Ein elegant proportioniertes Einhorn steht an einer Kreuzung in einem weitläufigen Heckenlabyrinth. Die Szene wird aus leicht erhöhter Perspektive gezeigt, sodass mehrere Wege, Mauern und Sichtachsen nachvollziehbar ineinandergreifen.
Im Vordergrund liegen ein verzierter Wegweiser ohne Schrift, Kiesflächen und niedrige Blumenbeete. Die Hecken besitzen klar gegliederte Blattformen und unterschiedliche Schnittkanten, während kleine Tore, Steinvasen und überwachsene Sockel die Wege rhythmisch strukturieren.
Im Mittelgrund öffnet sich ein runder Platz mit einem trockenen Brunnen und einer sternförmigen Bodenornamentik. Dahinter führen weitere Korridore zu einem hohen Aussichtspavillon, der durch seine Perspektive einen klaren räumlichen Endpunkt bildet.
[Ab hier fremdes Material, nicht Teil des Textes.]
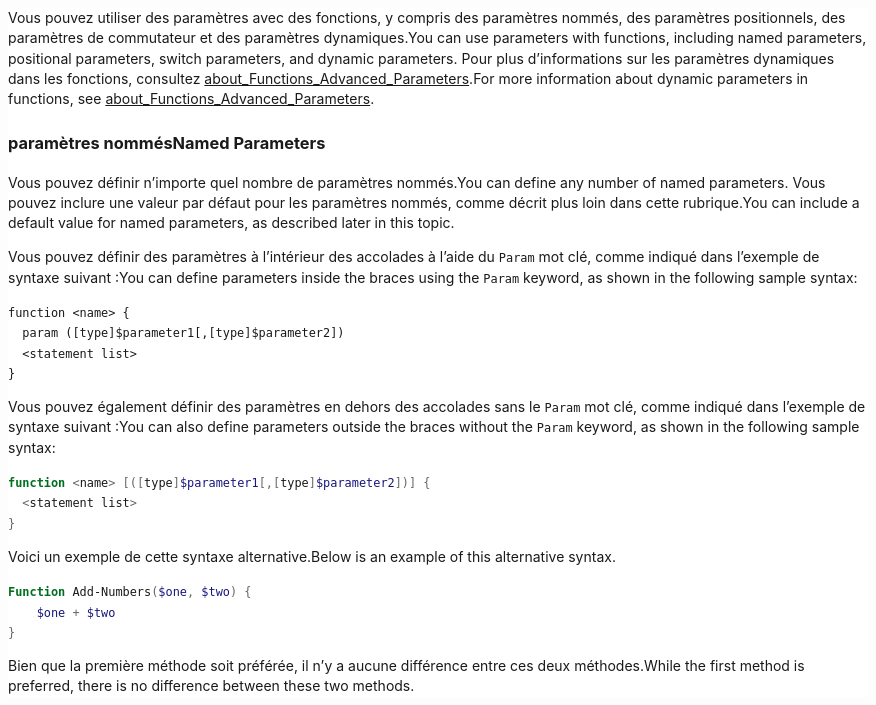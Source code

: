 <span data-ttu-id="dd785-152">Vous pouvez utiliser des paramètres avec des fonctions, y compris des paramètres nommés, des paramètres positionnels, des paramètres de commutateur et des paramètres dynamiques.</span><span class="sxs-lookup"><span data-stu-id="dd785-152">You can use parameters with functions, including named parameters, positional parameters, switch parameters, and dynamic parameters.</span></span> <span data-ttu-id="dd785-153">Pour plus d’informations sur les paramètres dynamiques dans les fonctions, consultez [about_Functions_Advanced_Parameters](about_Functions_Advanced_Parameters.md).</span><span class="sxs-lookup"><span data-stu-id="dd785-153">For more information about dynamic parameters in functions, see [about_Functions_Advanced_Parameters](about_Functions_Advanced_Parameters.md).</span></span>

### <a name="named-parameters"></a><span data-ttu-id="dd785-154">paramètres nommés</span><span class="sxs-lookup"><span data-stu-id="dd785-154">Named Parameters</span></span>

<span data-ttu-id="dd785-155">Vous pouvez définir n’importe quel nombre de paramètres nommés.</span><span class="sxs-lookup"><span data-stu-id="dd785-155">You can define any number of named parameters.</span></span> <span data-ttu-id="dd785-156">Vous pouvez inclure une valeur par défaut pour les paramètres nommés, comme décrit plus loin dans cette rubrique.</span><span class="sxs-lookup"><span data-stu-id="dd785-156">You can include a default value for named parameters, as described later in this topic.</span></span>

<span data-ttu-id="dd785-157">Vous pouvez définir des paramètres à l’intérieur des accolades à l’aide du `Param` mot clé, comme indiqué dans l’exemple de syntaxe suivant :</span><span class="sxs-lookup"><span data-stu-id="dd785-157">You can define parameters inside the braces using the `Param` keyword, as shown in the following sample syntax:</span></span>

```
function <name> {
  param ([type]$parameter1[,[type]$parameter2])
  <statement list>
}
```

<span data-ttu-id="dd785-158">Vous pouvez également définir des paramètres en dehors des accolades sans le `Param` mot clé, comme indiqué dans l’exemple de syntaxe suivant :</span><span class="sxs-lookup"><span data-stu-id="dd785-158">You can also define parameters outside the braces without the `Param` keyword, as shown in the following sample syntax:</span></span>

```powershell
function <name> [([type]$parameter1[,[type]$parameter2])] {
  <statement list>
}
```

<span data-ttu-id="dd785-159">Voici un exemple de cette syntaxe alternative.</span><span class="sxs-lookup"><span data-stu-id="dd785-159">Below is an example of this alternative syntax.</span></span>

```powershell
Function Add-Numbers($one, $two) {
    $one + $two
}
```

<span data-ttu-id="dd785-160">Bien que la première méthode soit préférée, il n’y a aucune différence entre ces deux méthodes.</span><span class="sxs-lookup"><span data-stu-id="dd785-160">While the first method is preferred, there is no difference between these two methods.</span></span>
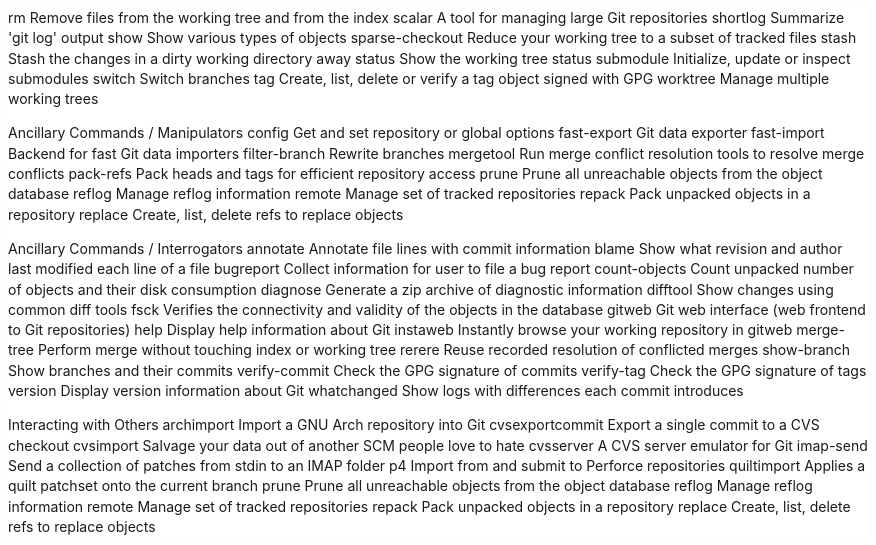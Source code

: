   rm                      Remove files from the working tree and from the index
   scalar                  A tool for managing large Git repositories
   shortlog                Summarize 'git log' output
   show                    Show various types of objects
   sparse-checkout         Reduce your working tree to a subset of tracked files
   stash                   Stash the changes in a dirty working directory away
   status                  Show the working tree status
   submodule               Initialize, update or inspect submodules
   switch                  Switch branches
   tag                     Create, list, delete or verify a tag object signed with GPG
   worktree                Manage multiple working trees

Ancillary Commands / Manipulators
   config                  Get and set repository or global options
   fast-export             Git data exporter
   fast-import             Backend for fast Git data importers
   filter-branch           Rewrite branches
   mergetool               Run merge conflict resolution tools to resolve merge conflicts
   pack-refs               Pack heads and tags for efficient repository access
   prune                   Prune all unreachable objects from the object database
   reflog                  Manage reflog information
   remote                  Manage set of tracked repositories
   repack                  Pack unpacked objects in a repository
   replace                 Create, list, delete refs to replace objects

Ancillary Commands / Interrogators
   annotate                Annotate file lines with commit information
   blame                   Show what revision and author last modified each line of a file
   bugreport               Collect information for user to file a bug report
   count-objects           Count unpacked number of objects and their disk consumption
   diagnose                Generate a zip archive of diagnostic information
   difftool                Show changes using common diff tools
   fsck                    Verifies the connectivity and validity of the objects in the database
   gitweb                  Git web interface (web frontend to Git repositories)
   help                    Display help information about Git
   instaweb                Instantly browse your working repository in gitweb
   merge-tree              Perform merge without touching index or working tree
   rerere                  Reuse recorded resolution of conflicted merges
   show-branch             Show branches and their commits
   verify-commit           Check the GPG signature of commits
   verify-tag              Check the GPG signature of tags
   version                 Display version information about Git
   whatchanged             Show logs with differences each commit introduces

Interacting with Others
   archimport              Import a GNU Arch repository into Git
   cvsexportcommit         Export a single commit to a CVS checkout
   cvsimport               Salvage your data out of another SCM people love to hate
   cvsserver               A CVS server emulator for Git
   imap-send               Send a collection of patches from stdin to an IMAP folder
   p4                      Import from and submit to Perforce repositories
   quiltimport             Applies a quilt patchset onto the current branch
   prune                   Prune all unreachable objects from the object database
   reflog                  Manage reflog information
   remote                  Manage set of tracked repositories
   repack                  Pack unpacked objects in a repository
   replace                 Create, list, delete refs to replace objects
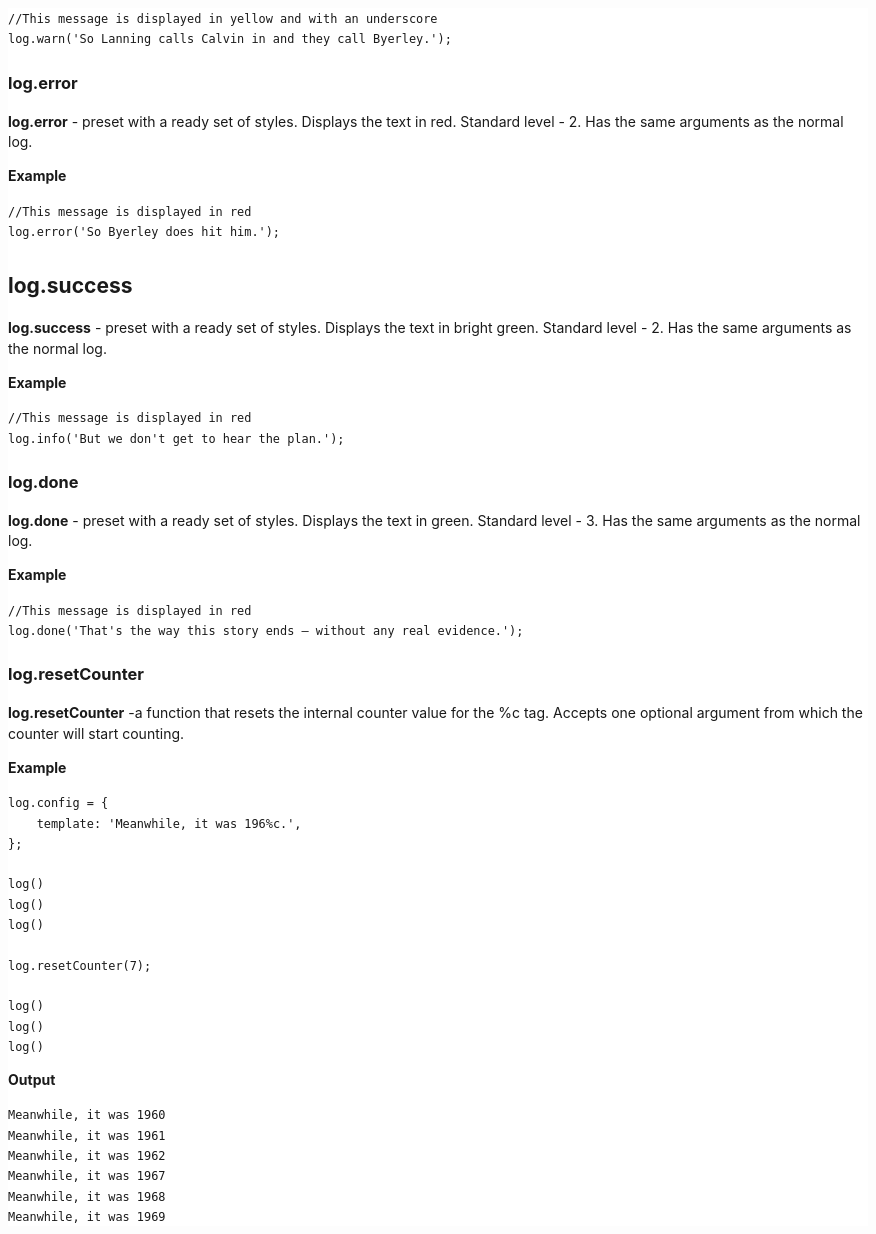     //This message is displayed in yellow and with an underscore
    log.warn('So Lanning calls Calvin in and they call Byerley.');
### log.error
**log.error** - preset with a ready set of styles.
Displays the text in red. Standard level - 2.
Has the same arguments as the normal log.

**Example**

    //This message is displayed in red
    log.error('So Byerley does hit him.');
## log.success
**log.success** - preset with a ready set of styles.
Displays the text in bright green. Standard level - 2.
Has the same arguments as the normal log.

**Example**

    //This message is displayed in red
    log.info('But we don't get to hear the plan.');
### log.done

**log.done** - preset with a ready set of styles.
Displays the text in  green. Standard level - 3.
Has the same arguments as the normal log.

**Example**

    //This message is displayed in red
    log.done('That's the way this story ends — without any real evidence.');

### log.resetCounter
**log.resetCounter** -a  function that resets the internal counter value for the %c tag. Accepts one optional argument from which the counter will start counting.

**Example**

    log.config = {
    	template: 'Meanwhile, it was 196%c.',
    };

    log()
    log()
    log()

    log.resetCounter(7);

    log()
    log()
    log()
**Output**

    Meanwhile, it was 1960
    Meanwhile, it was 1961
    Meanwhile, it was 1962
    Meanwhile, it was 1967
    Meanwhile, it was 1968
    Meanwhile, it was 1969
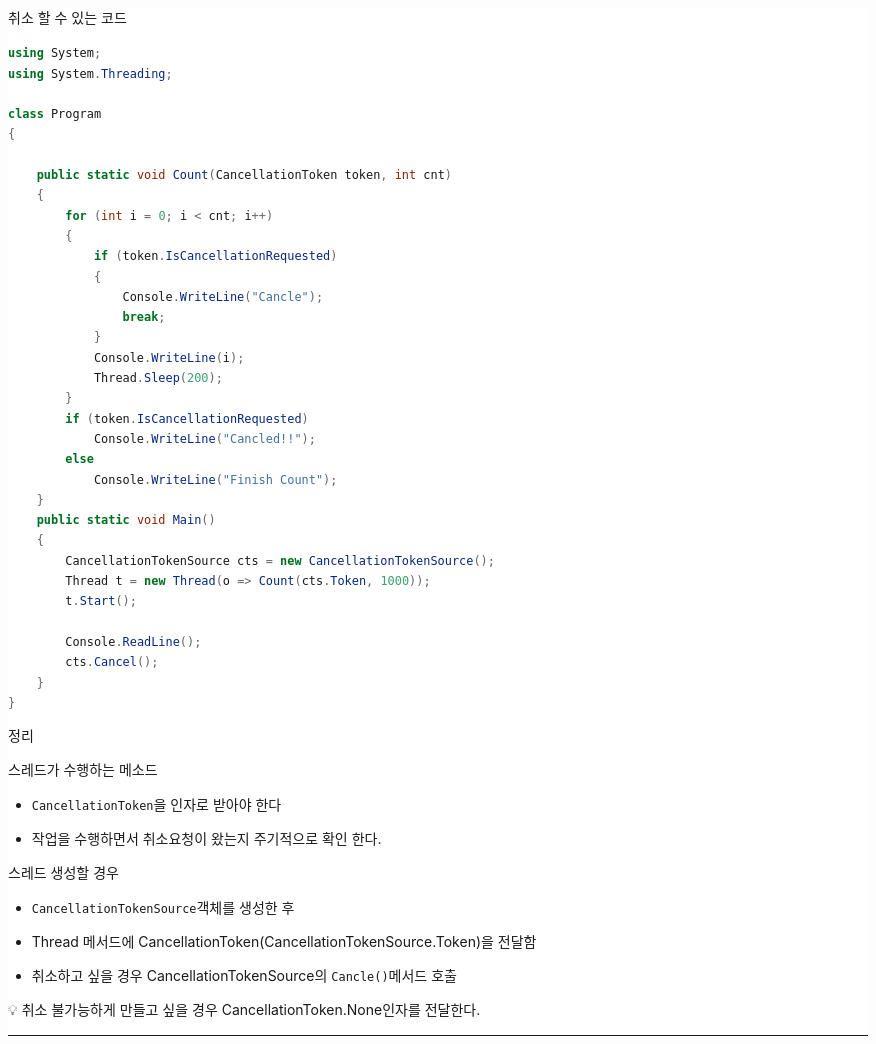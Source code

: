 취소 할 수 있는 코드

```C#
using System;
using System.Threading;

class Program
{

    public static void Count(CancellationToken token, int cnt)
    {
        for (int i = 0; i < cnt; i++)
        {
            if (token.IsCancellationRequested)
            {
                Console.WriteLine("Cancle");
                break;
            }
            Console.WriteLine(i);
            Thread.Sleep(200);
        }
        if (token.IsCancellationRequested)
            Console.WriteLine("Cancled!!");
        else
            Console.WriteLine("Finish Count");
    }
    public static void Main()
    {
        CancellationTokenSource cts = new CancellationTokenSource();
        Thread t = new Thread(o => Count(cts.Token, 1000));
        t.Start();

        Console.ReadLine();
        cts.Cancel();
    }
}
```

정리

스레드가 수행하는 메소드

- `CancellationToken`을 인자로 받아야 한다

- 작업을 수행하면서 취소요청이 왔는지 주기적으로 확인 한다.

스레드 생성할 경우

- `CancellationTokenSource`객체를 생성한 후

- Thread 메서드에 CancellationToken(CancellationTokenSource.Token)을 전달함

- 취소하고 싶을 경우 CancellationTokenSource의 `Cancle()`메서드 호출

💡 취소 불가능하게 만들고 싶을 경우 CancellationToken.None인자를 전달한다.

---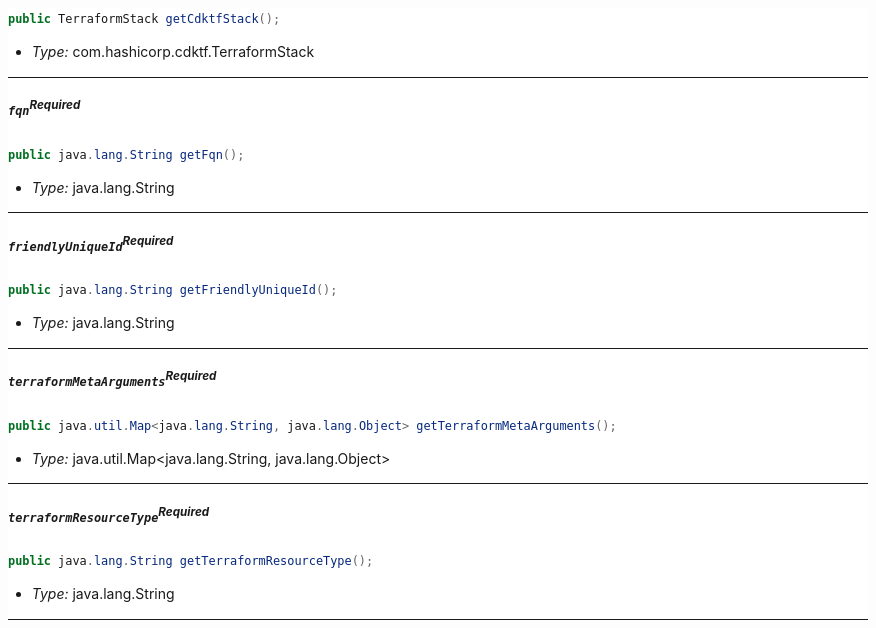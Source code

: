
 ```java
public TerraformStack getCdktfStack();
```

- *Type:* com.hashicorp.cdktf.TerraformStack

---

##### `fqn`<sup>Required</sup> <a name="fqn" id="@cdktf/provider-vsphere.dataVsphereVappContainer.DataVsphereVappContainer.property.fqn"></a>

```java
public java.lang.String getFqn();
```

- *Type:* java.lang.String

---

##### `friendlyUniqueId`<sup>Required</sup> <a name="friendlyUniqueId" id="@cdktf/provider-vsphere.dataVsphereVappContainer.DataVsphereVappContainer.property.friendlyUniqueId"></a>

```java
public java.lang.String getFriendlyUniqueId();
```

- *Type:* java.lang.String

---

##### `terraformMetaArguments`<sup>Required</sup> <a name="terraformMetaArguments" id="@cdktf/provider-vsphere.dataVsphereVappContainer.DataVsphereVappContainer.property.terraformMetaArguments"></a>

```java
public java.util.Map<java.lang.String, java.lang.Object> getTerraformMetaArguments();
```

- *Type:* java.util.Map<java.lang.String, java.lang.Object>

---

##### `terraformResourceType`<sup>Required</sup> <a name="terraformResourceType" id="@cdktf/provider-vsphere.dataVsphereVappContainer.DataVsphereVappContainer.property.terraformResourceType"></a>

```java
public java.lang.String getTerraformResourceType();
```

- *Type:* java.lang.String

---
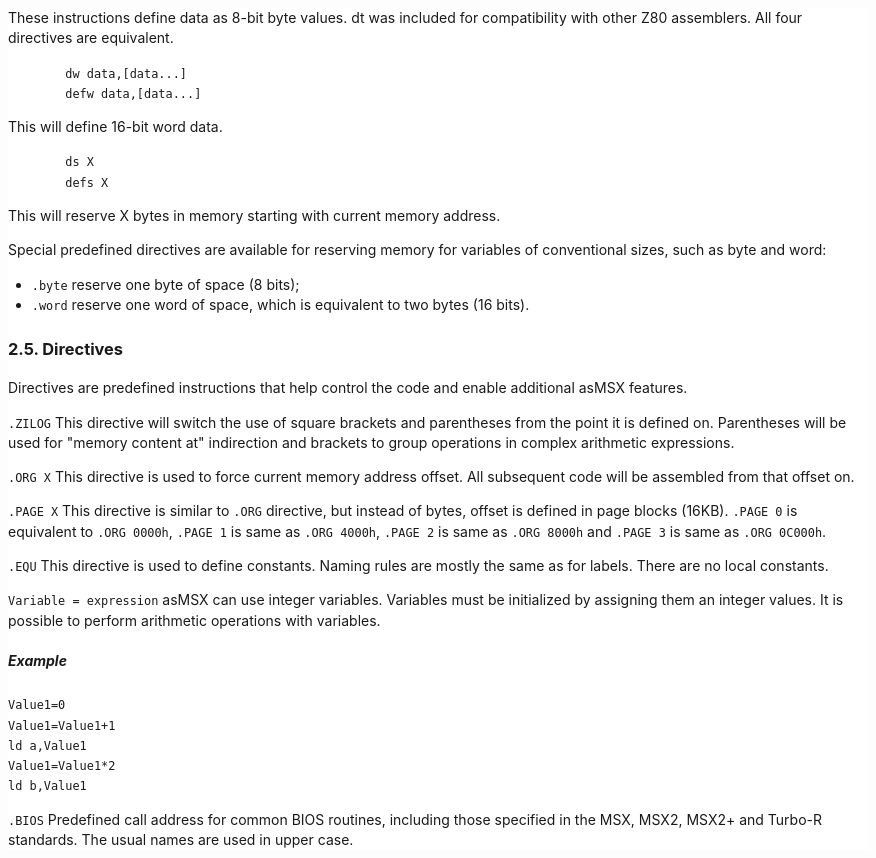These instructions define data as 8-bit byte values. dt was included for
compatibility with other Z80 assemblers. All four directives are equivalent.

```
        dw data,[data...]
        defw data,[data...]
```

This will define 16-bit word data.

```
        ds X
        defs X
```

This will reserve X bytes in memory starting with current memory address.

Special predefined directives are available for reserving memory for variables
of conventional sizes, such as byte and word:

- `.byte` reserve one byte of space (8 bits);
- `.word` reserve one word of space, which is equivalent to two bytes (16 bits).


### 2.5. Directives

Directives are predefined instructions that help control the code and enable
additional asMSX features.

`.ZILOG` This directive will switch the use of square brackets and parentheses
from the point it is defined on. Parentheses will be used for "memory content
at" indirection and brackets to group operations in complex arithmetic
expressions.

`.ORG X` This directive is used to force current memory address offset. All
subsequent code will be assembled from that offset on.

`.PAGE X` This directive is similar to `.ORG` directive, but instead of bytes,
offset is defined in page blocks (16KB). `.PAGE 0` is equivalent to `.ORG 0000h`,
`.PAGE 1` is same as `.ORG 4000h`, `.PAGE 2` is same as `.ORG 8000h` and `.PAGE 3` is
same as `.ORG 0C000h`.

`.EQU`  This directive is used to define constants. Naming rules are mostly the
same as for labels. There are no local constants.

`Variable = expression` asMSX can use integer variables. Variables must be
initialized by assigning them an integer values. It is possible to perform
arithmetic operations with variables.

##### Example

    Value1=0
    Value1=Value1+1
    ld a,Value1
    Value1=Value1*2
    ld b,Value1

`.BIOS` Predefined call address for common BIOS routines, including those
specified in the MSX, MSX2, MSX2+ and Turbo-R standards. The usual names are
used in upper case.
Das Einhorn ist nicht überzeichnet, sondern ruhig in die Architektur eingebunden. Seine Mähne und sein Schweif setzen organische Linien gegen die geometrische Ordnung von Hecken, Wegen und Bodenmustern.
Die Komposition bietet zahlreiche mittelgroße und kleinere Flächen für eine sorgfältige Farbdramaturgie. Erwachsene können mit formalen Kontrasten arbeiten: geordnete Gartenarchitektur, natürliche Überwucherung, verwitterter Stein und elegante märchenhafte Akzente.